- Source material:

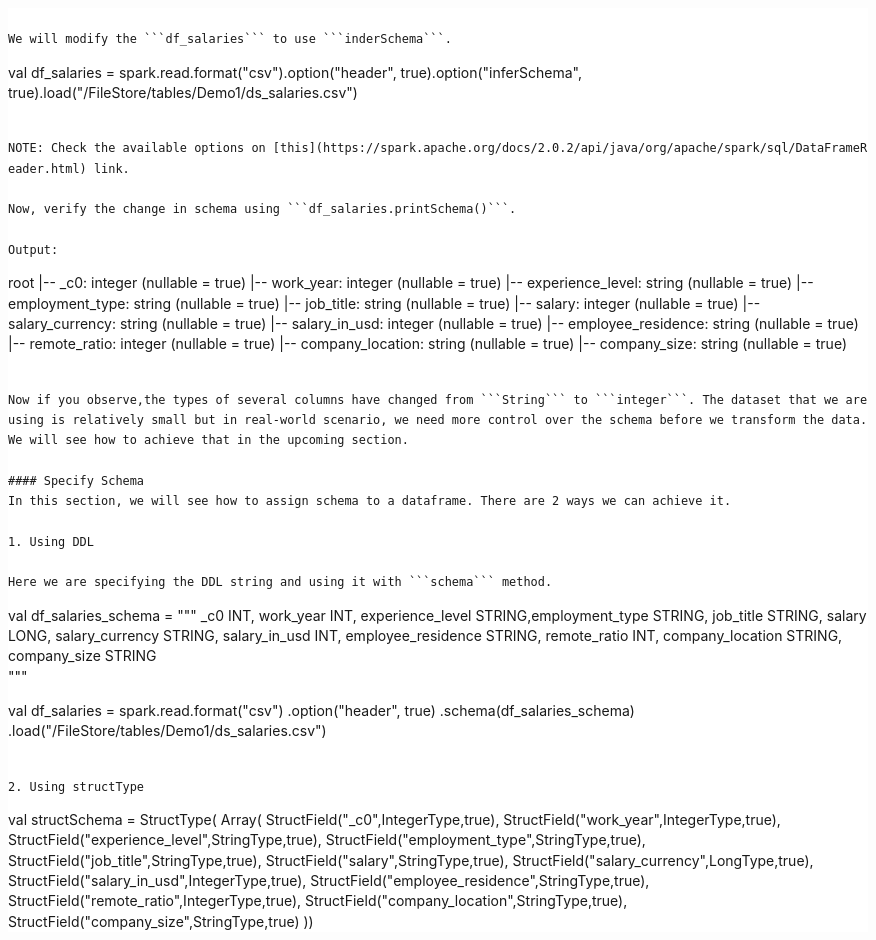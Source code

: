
 ```

We will modify the ```df_salaries``` to use ```inderSchema```.  
```
val df_salaries = spark.read.format("csv").option("header", true).option("inferSchema", true).load("/FileStore/tables/Demo1/ds_salaries.csv")
```

NOTE: Check the available options on [this](https://spark.apache.org/docs/2.0.2/api/java/org/apache/spark/sql/DataFrameReader.html) link.

Now, verify the change in schema using ```df_salaries.printSchema()```.

Output:
```
root
 |-- _c0: integer (nullable = true)
 |-- work_year: integer (nullable = true)
 |-- experience_level: string (nullable = true)
 |-- employment_type: string (nullable = true)
 |-- job_title: string (nullable = true)
 |-- salary: integer (nullable = true)
 |-- salary_currency: string (nullable = true)
 |-- salary_in_usd: integer (nullable = true)
 |-- employee_residence: string (nullable = true)
 |-- remote_ratio: integer (nullable = true)
 |-- company_location: string (nullable = true)
 |-- company_size: string (nullable = true)
```

Now if you observe,the types of several columns have changed from ```String``` to ```integer```. The dataset that we are using is relatively small but in real-world scenario, we need more control over the schema before we transform the data. We will see how to achieve that in the upcoming section. 

#### Specify Schema
In this section, we will see how to assign schema to a dataframe. There are 2 ways we can achieve it.

1. Using DDL

Here we are specifying the DDL string and using it with ```schema``` method.
```
val df_salaries_schema = """
_c0 INT, work_year INT, experience_level STRING,employment_type STRING, job_title STRING, salary LONG, salary_currency STRING, salary_in_usd INT, employee_residence STRING, remote_ratio INT, company_location STRING, company_size STRING                            
""" 

val df_salaries = spark.read.format("csv")
.option("header", true)
.schema(df_salaries_schema)
.load("/FileStore/tables/Demo1/ds_salaries.csv")
```

2. Using structType

```
val structSchema = StructType(
Array(
StructField("_c0",IntegerType,true),
StructField("work_year",IntegerType,true), 
StructField("experience_level",StringType,true), 
StructField("employment_type",StringType,true),
StructField("job_title",StringType,true),
StructField("salary",StringType,true),
StructField("salary_currency",LongType,true), 
StructField("salary_in_usd",IntegerType,true),
StructField("employee_residence",StringType,true),
StructField("remote_ratio",IntegerType,true),
StructField("company_location",StringType,true),
StructField("company_size",StringType,true)
))
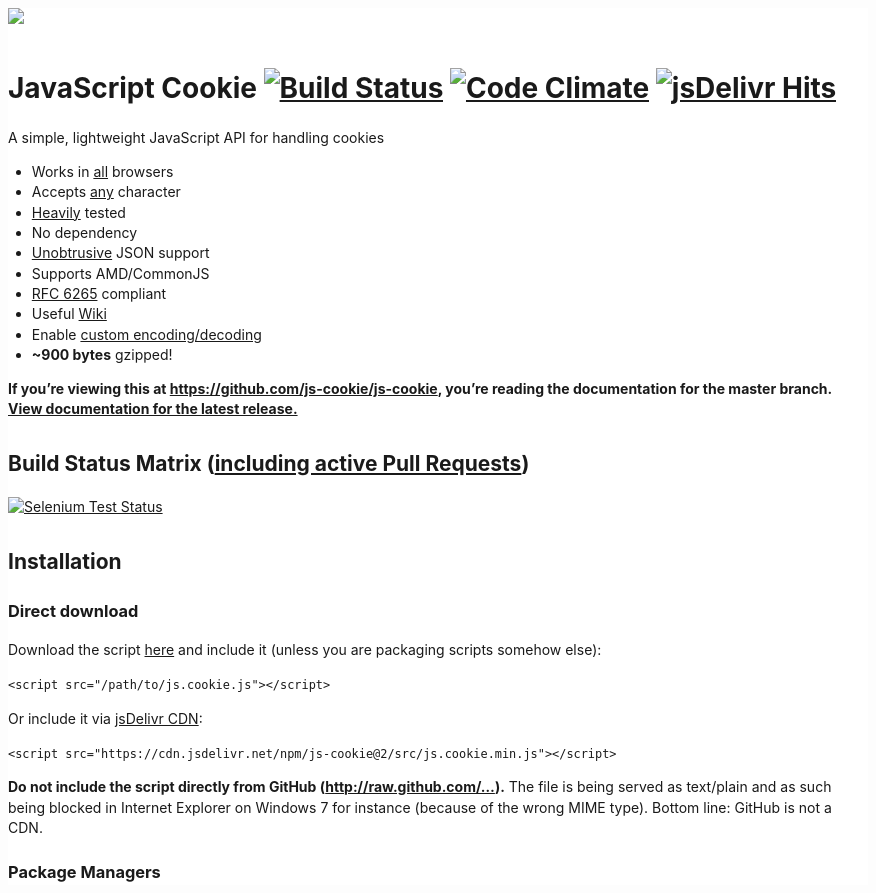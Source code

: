 ![](https://cloud.githubusercontent.com/assets/835857/14581711/ba623018-0436-11e6-8fce-d2ccd4d379c9.gif)

JavaScript Cookie [![Build Status](https://travis-ci.org/js-cookie/js-cookie.svg?branch=master)](https://travis-ci.org/js-cookie/js-cookie) [![Code Climate](https://codeclimate.com/github/js-cookie/js-cookie.svg)](https://codeclimate.com/github/js-cookie/js-cookie) [![jsDelivr Hits](https://data.jsdelivr.com/v1/package/npm/js-cookie/badge?style=rounded)](https://www.jsdelivr.com/package/npm/js-cookie)
====================================================================================================================================================================================================================================================================================================================================================================================================================

A simple, lightweight JavaScript API for handling cookies

-   Works in [all](https://saucelabs.com/u/js-cookie) browsers
-   Accepts [any](#encoding) character
-   [Heavily](test) tested
-   No dependency
-   [Unobtrusive](#json) JSON support
-   Supports AMD/CommonJS
-   [RFC 6265](https://tools.ietf.org/html/rfc6265) compliant
-   Useful [Wiki](https://github.com/js-cookie/js-cookie/wiki)
-   Enable [custom encoding/decoding](#converters)
-   **~900 bytes** gzipped!

**If you’re viewing this at https://github.com/js-cookie/js-cookie, you’re reading the documentation for the master branch. [View documentation for the latest release.](https://github.com/js-cookie/js-cookie/tree/latest#readme)**

Build Status Matrix ([including active Pull Requests](https://github.com/js-cookie/js-cookie/issues/286))
---------------------------------------------------------------------------------------------------------

[![Selenium Test Status](https://saucelabs.com/browser-matrix/js-cookie.svg)](https://saucelabs.com/u/js-cookie)

Installation
------------

### Direct download

Download the script [here](https://github.com/js-cookie/js-cookie/blob/latest/src/js.cookie.js) and include it (unless you are packaging scripts somehow else):

    <script src="/path/to/js.cookie.js"></script>

Or include it via [jsDelivr CDN](https://www.jsdelivr.com/package/npm/js-cookie):

    <script src="https://cdn.jsdelivr.net/npm/js-cookie@2/src/js.cookie.min.js"></script>

**Do not include the script directly from GitHub (http://raw.github.com/…).** The file is being served as text/plain and as such being blocked in Internet Explorer on Windows 7 for instance (because of the wrong MIME type). Bottom line: GitHub is not a CDN.

### Package Managers
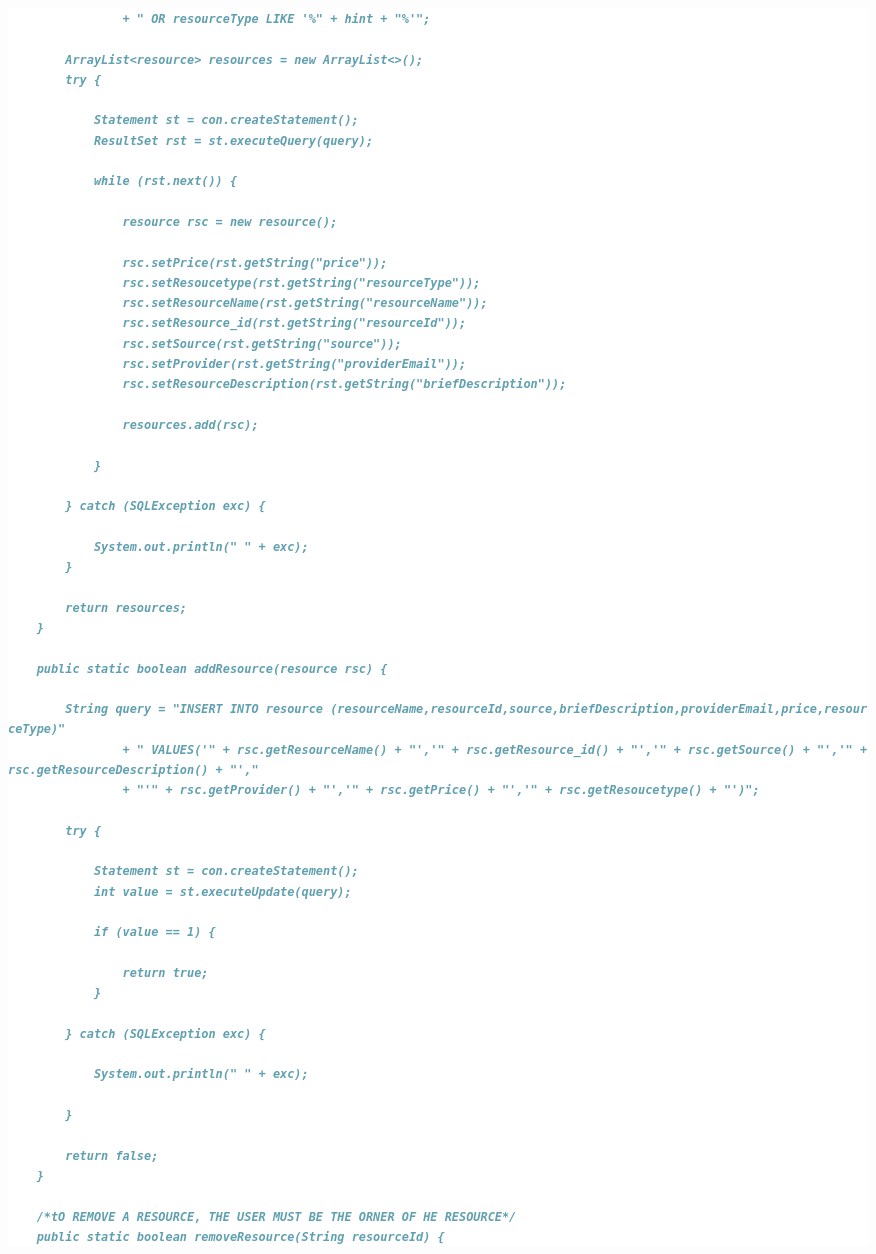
 ```markdown
                + " OR resourceType LIKE '%" + hint + "%'";

        ArrayList<resource> resources = new ArrayList<>();
        try {

            Statement st = con.createStatement();
            ResultSet rst = st.executeQuery(query);

            while (rst.next()) {

                resource rsc = new resource();

                rsc.setPrice(rst.getString("price"));
                rsc.setResoucetype(rst.getString("resourceType"));
                rsc.setResourceName(rst.getString("resourceName"));
                rsc.setResource_id(rst.getString("resourceId"));
                rsc.setSource(rst.getString("source"));
                rsc.setProvider(rst.getString("providerEmail"));
                rsc.setResourceDescription(rst.getString("briefDescription"));

                resources.add(rsc);

            }

        } catch (SQLException exc) {

            System.out.println(" " + exc);
        }

        return resources;
    }

    public static boolean addResource(resource rsc) {

        String query = "INSERT INTO resource (resourceName,resourceId,source,briefDescription,providerEmail,price,resourceType)"
                + " VALUES('" + rsc.getResourceName() + "','" + rsc.getResource_id() + "','" + rsc.getSource() + "','" + rsc.getResourceDescription() + "',"
                + "'" + rsc.getProvider() + "','" + rsc.getPrice() + "','" + rsc.getResoucetype() + "')";

        try {

            Statement st = con.createStatement();
            int value = st.executeUpdate(query);

            if (value == 1) {

                return true;
            }

        } catch (SQLException exc) {

            System.out.println(" " + exc);

        }

        return false;
    }

    /*tO REMOVE A RESOURCE, THE USER MUST BE THE ORNER OF HE RESOURCE*/
    public static boolean removeResource(String resourceId) {

```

- Problem details:
The lines holding the string "boolean" are what is needed from the material above.

- Answer to this problem:
    public static boolean addResource(resource rsc) {
    public static boolean removeResource(String resourceId) {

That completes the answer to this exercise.